The horizontal header holds the values of the 2nd column of the source data. To have the other transposition, we just have to give year and city as arguments to crosstabview in that order, without changing the query:

=# \crosstabview year city

 city  | Brest | Nantes | Lille | Dijon | Bordeaux | Metz 
-------+-------+--------+-------+-------+----------+------
  2012 |   178 |    124 |   153 |       |          |     
  2013 |   161 |    132 |       |   124 |      138 |     
  2014 |   180 |    142 |   136 |       |      137 |     
  2015 |   160 |        |   128 |       |          |     
  2016 |   165 |        |   138 |       |          |  122
  2017 |   144 |        |       |       |          |     

In the result above, cities come in no particular order.

But these columns can be sorted, possibly with complex criteria, through the command’s 4th argument. For example, the following command sorts the city columns by rank of rainfall, adding it as a 4th column to the query and passing it to crosstabview:

=#  SELECT year, city, SUM(raindays),
      rank() OVER (ORDER BY SUM(raindays))
    FROM rainfall
    GROUP BY city,year
    HAVING SUM(raindays)>120
    ORDER BY year
    \crosstabview year city sum rank

Result:

  year | Metz | Dijon | Nantes | Bordeaux | Lille | Brest 
-------+------+-------+--------+----------+-------+-------
  2012 |      |       |    124 |          |   153 |   178
  2013 |      |   124 |    132 |      138 |       |   161
  2014 |      |       |    142 |      137 |   136 |   180
  2015 |      |       |        |          |   128 |   160
  2016 |  122 |       |        |          |   138 |   165
  2017 |      |       |        |          |       |   144

We can see that the numbers get distributed in a way that shows a left-to-right gradient from the less to the more rainy, with Brest as the clear winner for this dataset.

How to unpivot a dataset?

The UNPIVOT clause does exist in some SQL dialects, but not in PostgreSQL. Nevertheless it’s easy to unpivot generically with PostgreSQL, without having to explicitly list the columns, by using an intermediate JSON representation.

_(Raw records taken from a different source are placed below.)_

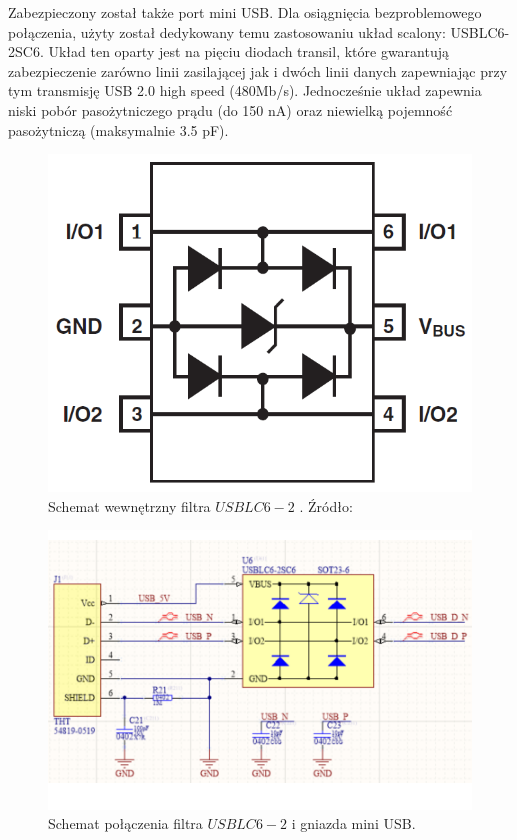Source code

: Zabezpieczony został także port mini USB. Dla osiągnięcia bezproblemowego połączenia, użyty został dedykowany temu zastosowaniu układ scalony: USBLC6-2SC6. Układ ten oparty jest na pięciu diodach transil, które gwarantują zabezpieczenie zarówno linii zasilającej jak i dwóch linii danych zapewniając przy tym transmisję USB 2.0 high speed (480Mb/s).
Jednocześnie układ zapewnia niski pobór pasożytniczego prądu (do 150 nA) oraz niewielką pojemność pasożytniczą (maksymalnie 3.5 pF).

\begin{figure}[H]
    \centering
    \includegraphics[width=0.45\paperwidth]{images/USBLC6-2SC6_internal_schematic.png}
    \caption{Schemat wewnętrzny filtra $USBLC6-2$ . Źródło:\cite{USBLC6-2_datasheet}}
    \label{USBLC6-2SC6_internal_schematic}
\end{figure}


\begin{figure}[H]
    \centering
    \includegraphics[width=0.8\paperwidth]{images/USB_ESD_protection2.png}
    \caption{Schemat połączenia filtra $USBLC6-2$ i gniazda mini USB.}
    \label{USBLC6-2SC6_connection}
\end{figure}

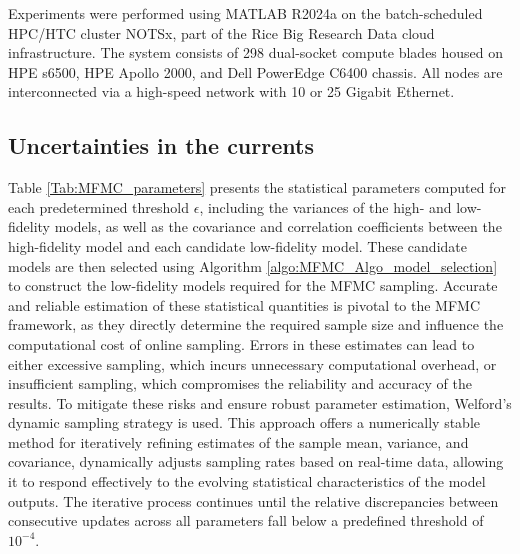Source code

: Experiments were performed using MATLAB R2024a on the batch-scheduled HPC/HTC cluster NOTSx, part of the Rice Big Research Data cloud infrastructure. The system consists of 298 dual-socket compute blades housed on HPE s6500, HPE Apollo 2000, and Dell PowerEdge C6400 chassis. All nodes are interconnected via a high-speed network with 10 or 25 Gigabit Ethernet.


\subsection{Uncertainties in the currents}
Table \ref{Tab:MFMC_parameters} presents the statistical parameters computed for each predetermined threshold $\epsilon$, including the variances of the high- and low-fidelity models, as well as the covariance and correlation coefficients between the high-fidelity model and each candidate low-fidelity model. These candidate models are then selected using Algorithm \ref{algo:MFMC_Algo_model_selection} to construct the low-fidelity models required for the MFMC sampling. Accurate and reliable estimation of these statistical quantities is pivotal to the MFMC framework, as they directly determine the required sample size and influence the computational cost of online sampling. Errors in these estimates can lead to either excessive sampling, which incurs unnecessary computational overhead, or insufficient sampling, which compromises the reliability and accuracy of the results. To mitigate these risks and ensure robust parameter estimation, Welford's dynamic sampling strategy is used. This approach offers a numerically stable method for iteratively refining estimates of the sample mean, variance, and covariance, dynamically adjusts sampling rates based on real-time data, allowing it to respond effectively to the evolving statistical characteristics of the model outputs. The iterative process continues until the relative discrepancies between consecutive updates across all parameters fall below a predefined threshold of $10^{-4}$.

Say for example that our weather data was structured as below, with a distinct column for each month of the year, spreadsheet-style.

=> \d rain_months

 Column |  Type   |
--------+---------+
 city   | text    |
 year   | integer |
 m1     | integer |
 m2     | integer |
 m3     | integer |
 m4     | integer |
 m5     | integer |
 m6     | integer |
 m7     | integer |
 m8     | integer |
 m9     | integer |
 m10    | integer |
 m11    | integer |
 m12    | integer |

By applying the json_each_text function to each row formatted with row_to_json, the columns are transposed into (key,value) tuples:

SELECT key, value FROM
  (SELECT row_to_json(t.*) AS line FROM rain_months t) AS r
  CROSS JOIN LATERAL json_each_text(r.line);

To get the final unpivoted result, we need to improve a bit this query to associate the year and city to each measurement, and filter and type-cast the month columns:

SELECT
   r.city,
   r.year,
   substr(key,2)::int AS month,  -- replace 'm4' by 4
   value::int AS raindays
 FROM (SELECT city, year, row_to_json(t.*) AS line FROM rain_months t) AS r
  JOIN LATERAL json_each_text(r.line) ON (key ~ '^m[0-9]+');

Result:

   city    | year  | month | raindays
-----------+-------+-------+---------
 Lille     |  2017 |    1  |       9
 Lille     |  2017 |    2  |      10
 Lille     |  2017 |    3  |       9
etc...
(936 rows)

This query retrieves the 13 cities x 6 years x 12 months of the original dataset.